In Port Macquarie, he had mapped the invisible traps, the people who could be engaged and those best avoided; he had constructed a barricade of words and become adept at changing his form to meet each circumstance. That place, hemmed by mountains and sea and river and containing 1500 souls – and only a few dozen who had any power over him – had been easy to negotiate once the pitfalls had been identified.
Parramatta was a different proposition. An outpost, certainly, but one with far more people, and closer to the seat of power. And the greater the proximity to power, he had learned, the greater the danger. Six weeks had been barely enough time to identify the most obvious of pitfalls, let alone to intuit the hidden traps and construct a way to bypass them. Then, of course,
there were the traps laid by those who saw no benefit in approaching things obliquely, the people whose antipathy was easily won, and worn like a cloak. And chief among them, alongside Socrates McAllister, was the Reverend Horace Bulmer.
Bulmer had very firm views about the nature of convicts, their character and whether it could be improved. He was of the belief that a criminal gene existed, and those unlucky enough to receive it from their parents were irredeemable, doomed to bring to life the criminal acts which were already engraved on their souls.
Monsarrat would very much like to ask the reverend one day how this belief sat beside the assertion that God gave man free will.
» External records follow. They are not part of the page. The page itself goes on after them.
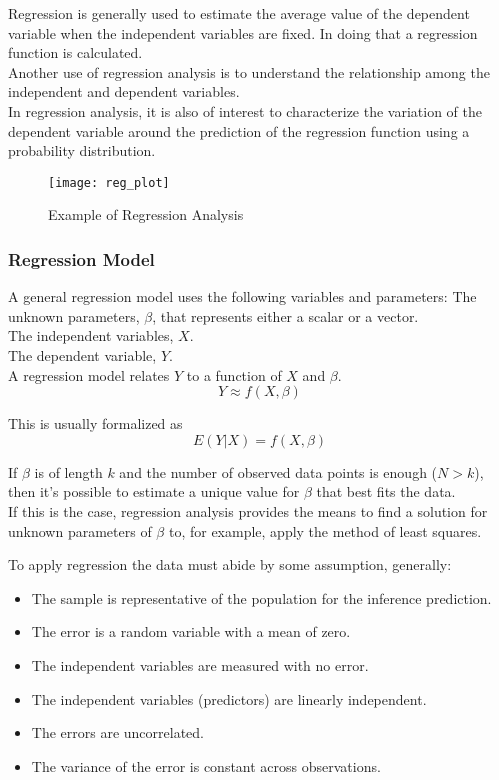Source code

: Regression is generally used to estimate the average value of the dependent variable when the independent variables are fixed. In doing that a regression function is calculated. \\
Another use of regression analysis is to understand the relationship among the independent and dependent variables.\\

In regression analysis, it is also of interest to characterize the variation of the dependent variable around the prediction of the regression function using a probability distribution.

\begin{figure}[H]
	\centering
	\texttt{[image: reg\_plot]}
	\caption{Example of Regression Analysis}
	\label{fig:reg_plot}
\end{figure}	

\subsubsection*{Regression Model} 
A general regression model uses the following variables and parameters:
The unknown parameters, $\beta$, that represents either a scalar or a vector.\\
The independent variables, $X$. \\
The dependent variable, $Y$.\\

A regression model relates $Y$ to a function of $X$ and $\beta$.
\begin{equation}
	Y \approx f(X,\beta)
\end{equation}

This is usually formalized as
\begin{equation}
	E(Y|X) = f(X,\beta)
\end{equation}

If $\beta$ is of length $k$ and the number of observed data points is enough ($N > k$), then it's possible to estimate a unique value for $\beta$ that best fits the data. \\

If this is the case, regression analysis provides the means to find a solution for unknown parameters of $\beta$ to, for example, apply the method of least squares.

To apply regression the data must abide by some assumption, generally:
\begin{itemize}[noitemsep, topsep = -5pt]
	\item The sample is representative of the population for the inference prediction.
	\item The error is a random variable with a mean of zero.
	\item The independent variables are measured with no error.
	\item The independent variables (predictors) are linearly independent.
	\item The errors are uncorrelated.
	\item The variance of the error is constant across observations.
\end{itemize}


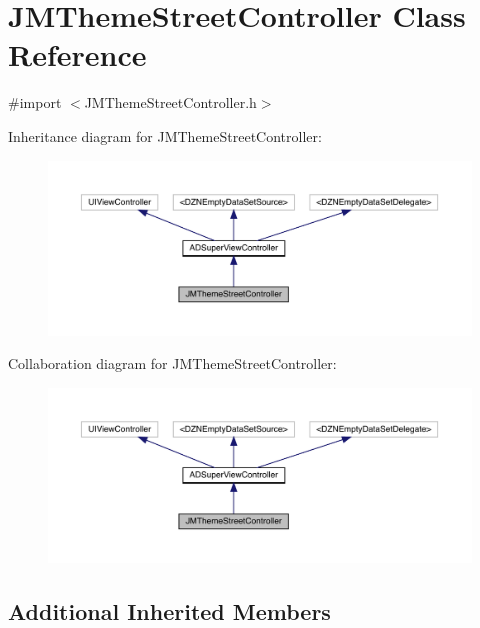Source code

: \hypertarget{interface_j_m_theme_street_controller}{}\section{J\+M\+Theme\+Street\+Controller Class Reference}
\label{interface_j_m_theme_street_controller}


{\ttfamily \#import $<$J\+M\+Theme\+Street\+Controller.\+h$>$}



Inheritance diagram for J\+M\+Theme\+Street\+Controller\+:\nopagebreak
\begin{figure}[H]
\begin{center}
\leavevmode
\includegraphics[width=350pt]{interface_j_m_theme_street_controller__inherit__graph}
\end{center}
\end{figure}


Collaboration diagram for J\+M\+Theme\+Street\+Controller\+:\nopagebreak
\begin{figure}[H]
\begin{center}
\leavevmode
\includegraphics[width=350pt]{interface_j_m_theme_street_controller__coll__graph}
\end{center}
\end{figure}
\subsection*{Additional Inherited Members}


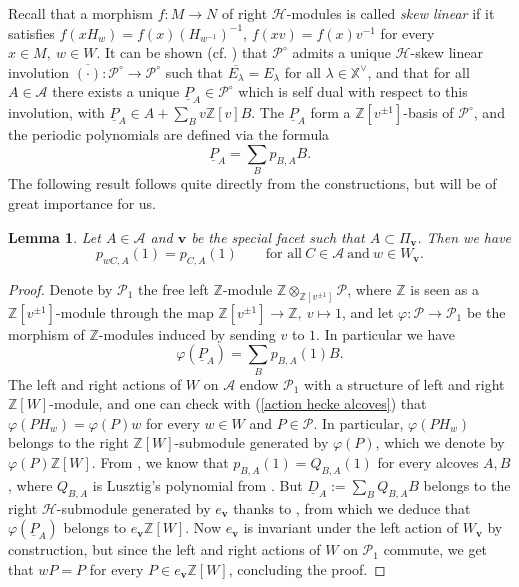 \documentclass[11pt]{amsart}
\theoremstyle{plain}
\newtheorem{lem}[thm]{Lemma}
\theoremstyle{remark}
\numberwithin{equation}{section}
\begin{document}
	Recall that a morphism $f:M\to N$ of right $\mathcal{H}$-modules is called \textit{skew linear} if it satisfies $f(xH_w)=f(x)(H_{w^{-1}})^{-1}$, $f(xv)=f(x)v^{-1}$  for every $x\in M,~w\in W$. It can be shown (cf. \cite[Theorem 4.3]{Soergel1997KazhdanLusztigPA}) that $\mathcal{P}^\circ$ admits a unique $\mathcal{H}$-skew linear involution $\overline{(\cdot)}:\mathcal{P}^\circ\to \mathcal{P}^\circ$ such that $\overline{E_\lambda}=E_\lambda$ for all $\lambda\in\mathbb{X}^\vee$, and that for all $A\in \mathcal{A}$ there exists a unique $\underline{P}_A\in\mathcal{P}^\circ$ which is self dual with respect to this involution, with $\underline{P}_A\in A+\sum_Bv\mathbb{Z}[v]B$. The $\underline{P}_A$ form a $\mathbb{Z}[v^{\pm1}]$-basis of $\mathcal{P}^\circ$, and the periodic polynomials are defined via the formula
	$$\underline{P}_A=\sum_B p_{B,A}B.$$
	The following result follows quite directly from the constructions, but will be of great importance for us.
	\begin{lem}\label{lem inv}
		Let $A\in\mathcal{A}$ and $\mathbf{v}$ be the special facet such that $A\subset\Pi_\mathbf{v}$. Then we have 
		$$p_{wC,A}(1)=p_{C,A}(1)\qquad \text{for all}~C\in\mathcal{A}~\text{and}~w\in W_\mathbf{v}. $$
	\end{lem}
	\begin{proof}
		Denote by $\mathcal{P}_1$ the free left $\mathbb{Z}$-module $\mathbb{Z}\otimes_{\mathbb{Z}[v^{\pm1}]}\mathcal{P}$, where $\mathbb{Z}$ is seen as a  $\mathbb{Z}[v^{\pm1}]$-module through the map $\mathbb{Z}[v^{\pm1}]\to \mathbb{Z},~v\mapsto 1$, and let $\varphi:\mathcal{P}\to \mathcal{P}_1$ be the morphism of $\mathbb{Z}$-modules induced by sending $v$ to $1$. In particular we have
		$$\varphi(\underline{P}_A)=\sum_{B}p_{B,A}(1)B. $$
		The left and right actions of $W$ on $\mathcal{A}$ endow $\mathcal{P}_1$ with a structure of left and right $\mathbb{Z}[W]$-module, and one can check with (\ref{action hecke alcoves}) that $\varphi(PH_w)=\varphi(P)w$ for every $w\in W$ and $P\in\mathcal{P}$. In particular, $\varphi(PH_w)$ belongs to the right $\mathbb{Z}[W]$-submodule generated by $\varphi(P)$, which we denote by $\varphi(P)\mathbb{Z}[W]$. From \cite[Remark 4.4]{Soergel1997KazhdanLusztigPA}, we know that $p_{B,A}(1)=Q_{B,A}(1)$ for every alcoves $A,B$, where $Q_{B,A}$ is Lusztig's polynomial from \cite{LUSZTIG1980121}. But $\underline{D}_A:=\sum_{B}Q_{B,A}B$ belongs to the right $\mathcal{H}$-submodule generated by $e_\mathbf{v}$ thanks to \cite[Theorem 2.15]{LUSZTIG1980121}, from which we deduce that $\varphi(\underline{P}_A)$ belongs to $e_\mathbf{v}\mathbb{Z}[W]$. Now $e_\mathbf{v}$ is invariant under the left action of $W_\mathbf{v}$ by construction, but since the left and right actions of $W$ on $\mathcal{P}_1$ commute, we get that $wP=P$ for every $P\in e_\mathbf{v}\mathbb{Z}[W]$, concluding the proof.
	\end{proof}
\end{document}

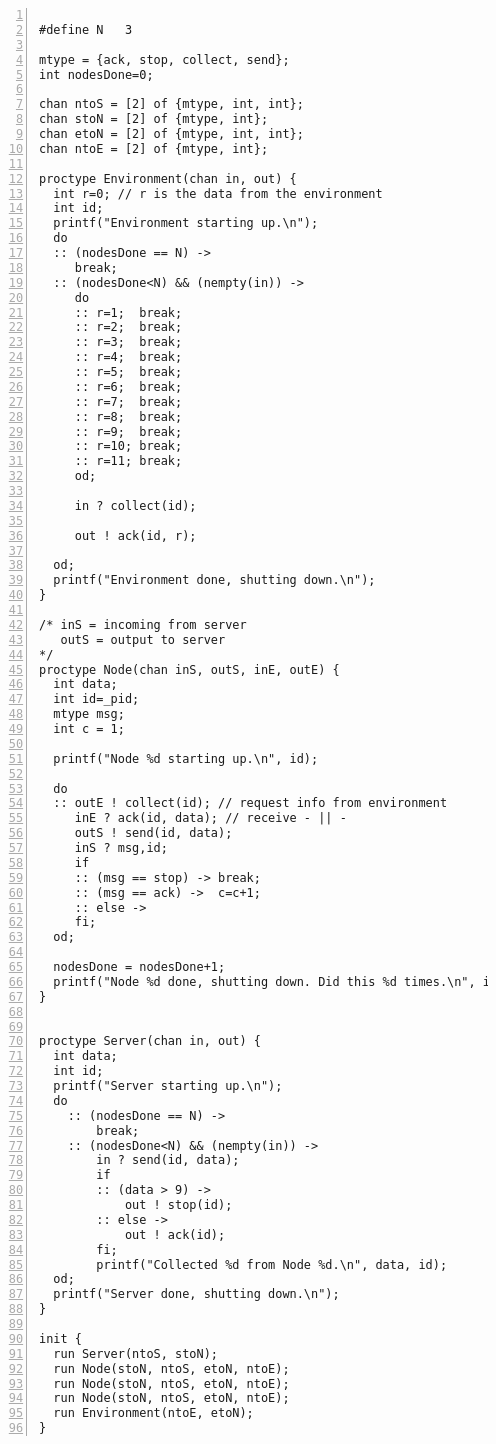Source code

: \begin{lstlisting}[caption=centralized\_decision\_multiple\_nodes\_8jul,language=Promela, numbers=left, basicstyle=\footnotesize, tabsize=2]

#define N   3

mtype = {ack, stop, collect, send};
int nodesDone=0;

chan ntoS = [2] of {mtype, int, int}; 
chan stoN = [2] of {mtype, int}; 
chan etoN = [2] of {mtype, int, int};
chan ntoE = [2] of {mtype, int};

proctype Environment(chan in, out) {
  int r=0; // r is the data from the environment
  int id;  
  printf("Environment starting up.\n");
  do 
  :: (nodesDone == N) -> 
     break;
  :: (nodesDone<N) && (nempty(in)) -> 
     do 
     :: r=1;  break;
     :: r=2;  break;
     :: r=3;  break;
     :: r=4;  break;
     :: r=5;  break;
     :: r=6;  break;
     :: r=7;  break;
     :: r=8;  break;
     :: r=9;  break;
     :: r=10; break;
     :: r=11; break;
     od;

     in ? collect(id);

     out ! ack(id, r);

  od;
  printf("Environment done, shutting down.\n");
}

/* inS = incoming from server
   outS = output to server
*/
proctype Node(chan inS, outS, inE, outE) {
  int data;
  int id=_pid;
  mtype msg;
  int c = 1;

  printf("Node %d starting up.\n", id);

  do 
  :: outE ! collect(id); // request info from environment
     inE ? ack(id, data); // receive - || - 
     outS ! send(id, data);
     inS ? msg,id;
     if 
     :: (msg == stop) -> break;
     :: (msg == ack) ->  c=c+1;
     :: else -> 
     fi;
  od;

  nodesDone = nodesDone+1; 
  printf("Node %d done, shutting down. Did this %d times.\n", id, c);
}


proctype Server(chan in, out) {
  int data;
  int id;
  printf("Server starting up.\n");
  do 
    :: (nodesDone == N) -> 
        break;
    :: (nodesDone<N) && (nempty(in)) -> 
        in ? send(id, data); 
        if 
        :: (data > 9) -> 
            out ! stop(id);
        :: else ->
            out ! ack(id);
        fi;
        printf("Collected %d from Node %d.\n", data, id);
  od;
  printf("Server done, shutting down.\n");
} 

init {
  run Server(ntoS, stoN);
  run Node(stoN, ntoS, etoN, ntoE);
  run Node(stoN, ntoS, etoN, ntoE);
  run Node(stoN, ntoS, etoN, ntoE);
  run Environment(ntoE, etoN);
}

\end{lstlisting}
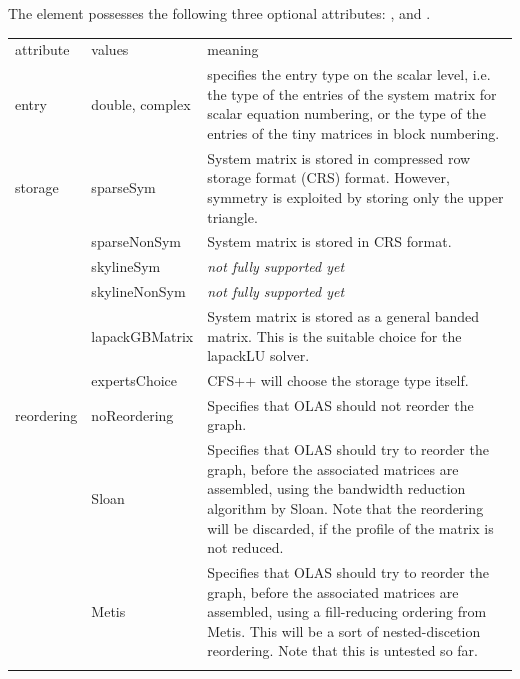 %
%
The  element possesses the following three optional attributes:
,  and .
%
%
\begin{center}
\begin{longtable}{llp{}}
\hline\noalign{\smallskip}
attribute & values & meaning \\
\noalign{\smallskip}\hline\noalign{\smallskip}
entry & double, complex & specifies the entry type on the scalar level, i.e.
                          the type of the entries of the system matrix for
                          scalar equation numbering, or the type of the entries
                          of the tiny matrices in block numbering.\\
\noalign{\smallskip}\hline\noalign{\smallskip}
storage & sparseSym      & System matrix is stored in compressed row storage
                           format (CRS) format. However, symmetry is exploited
                           by storing only the upper triangle.\\
        & sparseNonSym	 & System matrix is stored in CRS format.\\
        & skylineSym	 & \emph{not fully supported yet}\\
        & skylineNonSym	 & \emph{not fully supported yet}\\
        & lapackGBMatrix & System matrix is stored as a general banded matrix.
                           This is the suitable choice for the lapackLU solver.
                           \\
        & expertsChoice  & CFS++ will choose the storage type itself.\\
\noalign{\smallskip}\hline\noalign{\smallskip}
reordering & noReordering  & Specifies that OLAS should not reorder the
                             graph.\\
           & Sloan         & Specifies that OLAS should try to reorder the
                             graph, before the associated matrices are
                             assembled, using the bandwidth reduction algorithm
                             by Sloan. Note that the reordering will be
                             discarded, if the profile of the matrix is not
                             reduced.\\
           & Metis         & Specifies that OLAS should try to reorder the
                             graph, before the associated matrices are
                             assembled, using a fill-reducing ordering from
                             Metis. This will be a sort of nested-discetion
                             reordering. Note that this is untested so far.\\
\noalign{\smallskip}\hline
\end{longtable}
\end{center}
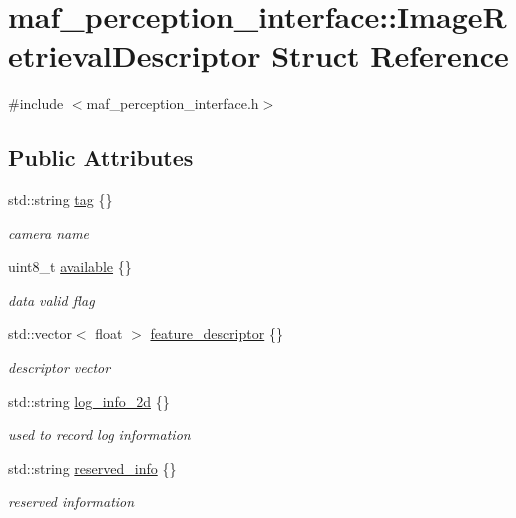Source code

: \hypertarget{structmaf__perception__interface_1_1ImageRetrievalDescriptor}{}\section{maf\+\_\+perception\+\_\+interface\+:\+:Image\+Retrieval\+Descriptor Struct Reference}
\label{structmaf__perception__interface_1_1ImageRetrievalDescriptor}


{\ttfamily \#include $<$maf\+\_\+perception\+\_\+interface.\+h$>$}

\subsection*{Public Attributes}
\begin{DoxyCompactItemize}
\item 
std\+::string \hyperlink{structmaf__perception__interface_1_1ImageRetrievalDescriptor_abe3641007c0403288a08001dc83a8e7b}{tag} \{\}
\begin{DoxyCompactList}\small\item\em camera name \end{DoxyCompactList}\item 
uint8\+\_\+t \hyperlink{structmaf__perception__interface_1_1ImageRetrievalDescriptor_a3c2bccd185efe757980459e9a3605a2d}{available} \{\}
\begin{DoxyCompactList}\small\item\em data valid flag \end{DoxyCompactList}\item 
std\+::vector$<$ float $>$ \hyperlink{structmaf__perception__interface_1_1ImageRetrievalDescriptor_a9548d713f66012bc1289cd34c7bae350}{feature\+\_\+descriptor} \{\}
\begin{DoxyCompactList}\small\item\em descriptor vector \end{DoxyCompactList}\item 
std\+::string \hyperlink{structmaf__perception__interface_1_1ImageRetrievalDescriptor_ac25c22d489bf2bbcb98c2a0222579f00}{log\+\_\+info\+\_\+2d} \{\}
\begin{DoxyCompactList}\small\item\em used to record log information \end{DoxyCompactList}\item 
std\+::string \hyperlink{structmaf__perception__interface_1_1ImageRetrievalDescriptor_a7e1be4e84f5cb58ded4f1bcf4d05e517}{reserved\+\_\+info} \{\}
\begin{DoxyCompactList}\small\item\em reserved information \end{DoxyCompactList}\end{DoxyCompactItemize}


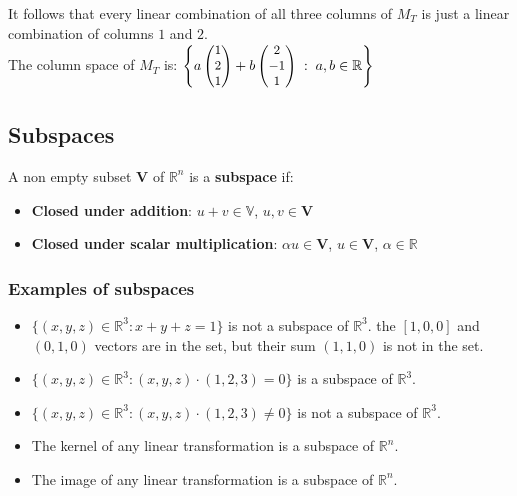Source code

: \documentclass[a4paper, 9pt]{extarticle}
\begin{document}
It follows that every linear combination of all three columns of $M_T$ is just a linear combination of columns $1$ and $2$. \\
The column space of $M_T$ is:
$
  \small
  \left\{
  a\begin{pmatrix}
    1 \\
    2 \\
    1
  \end{pmatrix}
  +
  b \begin{pmatrix}
    2  \\
    -1 \\
    1
  \end{pmatrix} \; : \; a,b \in \mathbb{R}
  \right\}
$
\subsection{Subspaces}
\begin{definitionbox}{}{}
  A non empty subset $\textbf{V}$ of $\mathbb{R}^n$ is a \textbf{subspace} if:
  \begin{itemize}
    \item \textbf{Closed under addition}: $u +v \in \mathbb{V}$, $u, v \in \textbf{V}$
    \item \textbf{Closed under scalar multiplication}: $\alpha u \in \textbf{V}$, $u \in \textbf{V}$, $\alpha \in \mathbb{R}$
  \end{itemize}
\end{definitionbox}
\subsubsection*{Examples of subspaces}
\begin{itemize}
  \item $\{(x,y,z) \in \mathbb{R}^3 : x + y + z = 1\}$ is not a subspace of $\mathbb{R}^3$. the $[1,0,0]$ and $(0,1,0)$ vectors are in the set, but their sum $(1,1,0)$ is not in the set.
  \item $\{(x,y,z) \in \mathbb{R}^3 : (x,y,z) \cdot (1,2,3) = 0\}$ is a subspace of $\mathbb{R}^3$.
  \item $\{(x,y,z) \in \mathbb{R}^3 : (x,y,z) \cdot (1,2,3) \neq 0\}$ is not a subspace of $\mathbb{R}^3$.
  \item The kernel of any linear transformation is a subspace of $\mathbb{R}^n$.
  \item The image of any linear transformation is a subspace of $\mathbb{R}^n$.
\end{itemize}
\end{document}
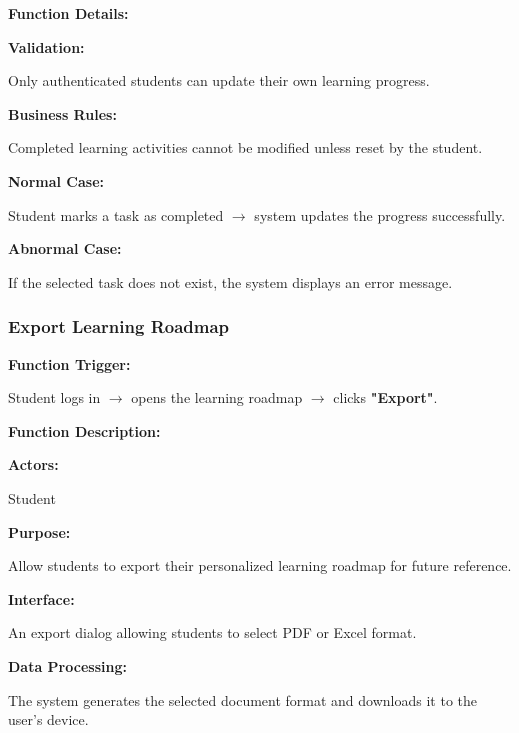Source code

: \vspace{0.3cm}

\textbf{Function Details:}

\textbf{Validation:}

Only authenticated students can update their own learning progress.

\textbf{Business Rules:}

Completed learning activities cannot be modified unless reset by the student.

\textbf{Normal Case:}

Student marks a task as completed $\rightarrow$ system updates the progress successfully.

\textbf{Abnormal Case:}

If the selected task does not exist, the system displays an error message.



\subsubsection{Export Learning Roadmap}

\textbf{Function Trigger:}

Student logs in $\rightarrow$ opens the learning roadmap $\rightarrow$ clicks \textbf{"Export"}.

\vspace{0.3cm}

\textbf{Function Description:}

\textbf{Actors:}

Student

\vspace{0.2cm}

\textbf{Purpose:}

Allow students to export their personalized learning roadmap for future reference.

\vspace{0.2cm}

\textbf{Interface:}

An export dialog allowing students to select PDF or Excel format.

\vspace{0.2cm}

\textbf{Data Processing:}

The system generates the selected document format and downloads it to the user's device.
That would have to wait, though, until his position was unassailable. Bulmer, like the superintendent of police, felt that those who had had the benefit of education should know better, and that someone who could take their advantages and turn them to evil ends was dangerous enough to deserve the noose.
Monsarrat was exceptionally grateful that Bulmer was not in charge of convict punishment. But he was in charge of St John’s Church, and he used that position to ensure Monsarrat got at least a little of what the clergyman felt he deserved: the clerk had been the framework upon which the reverend had laid the fabric of a great many of his homilies. There had been two alone since Monsarrat’s return, since his presence in the church, seated and free, had caught Bulmer’s attention and inflamed his indignation, never far from the surface at the best of times.
Monsarrat saw no sign that the reverend was tiring of his subject.
‘Much will be expected from those to whom much is given,’ Bulmer had screeched last Sunday. ‘But what can be said for those who take those gifts and instead of dedicating them to the Redeemer and to the service of man, dedicate them to sin and Satan? Are they not more culpable than those who were given no gifts to begin with?’